Count the lines below containing "seguinte"; state the number only.

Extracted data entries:
((
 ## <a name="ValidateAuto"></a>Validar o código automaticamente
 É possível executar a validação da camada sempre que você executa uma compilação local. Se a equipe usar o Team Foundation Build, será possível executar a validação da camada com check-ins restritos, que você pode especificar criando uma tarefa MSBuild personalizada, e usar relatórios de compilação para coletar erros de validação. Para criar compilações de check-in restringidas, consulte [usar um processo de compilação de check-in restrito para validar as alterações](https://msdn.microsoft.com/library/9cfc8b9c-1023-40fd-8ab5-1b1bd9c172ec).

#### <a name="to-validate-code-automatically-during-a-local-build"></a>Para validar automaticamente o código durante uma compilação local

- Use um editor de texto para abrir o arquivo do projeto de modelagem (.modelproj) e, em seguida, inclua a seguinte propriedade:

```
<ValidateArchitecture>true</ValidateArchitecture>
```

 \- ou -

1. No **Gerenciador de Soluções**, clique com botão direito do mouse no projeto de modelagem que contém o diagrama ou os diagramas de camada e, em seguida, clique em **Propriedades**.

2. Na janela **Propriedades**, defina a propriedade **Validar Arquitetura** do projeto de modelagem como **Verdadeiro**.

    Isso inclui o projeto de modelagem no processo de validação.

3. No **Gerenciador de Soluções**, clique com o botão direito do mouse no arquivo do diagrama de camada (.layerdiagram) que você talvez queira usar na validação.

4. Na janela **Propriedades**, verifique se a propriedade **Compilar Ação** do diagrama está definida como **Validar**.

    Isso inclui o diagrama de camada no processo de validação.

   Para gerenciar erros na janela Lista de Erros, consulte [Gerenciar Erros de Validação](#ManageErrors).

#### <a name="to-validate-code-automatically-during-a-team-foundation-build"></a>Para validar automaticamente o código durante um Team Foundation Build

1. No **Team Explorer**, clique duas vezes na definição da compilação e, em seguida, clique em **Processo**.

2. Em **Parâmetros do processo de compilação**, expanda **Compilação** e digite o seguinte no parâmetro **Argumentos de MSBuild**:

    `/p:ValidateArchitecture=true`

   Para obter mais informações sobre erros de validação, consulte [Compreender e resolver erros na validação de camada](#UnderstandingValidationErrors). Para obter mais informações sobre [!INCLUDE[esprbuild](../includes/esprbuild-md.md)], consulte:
))
* ANSWER SPACE:
2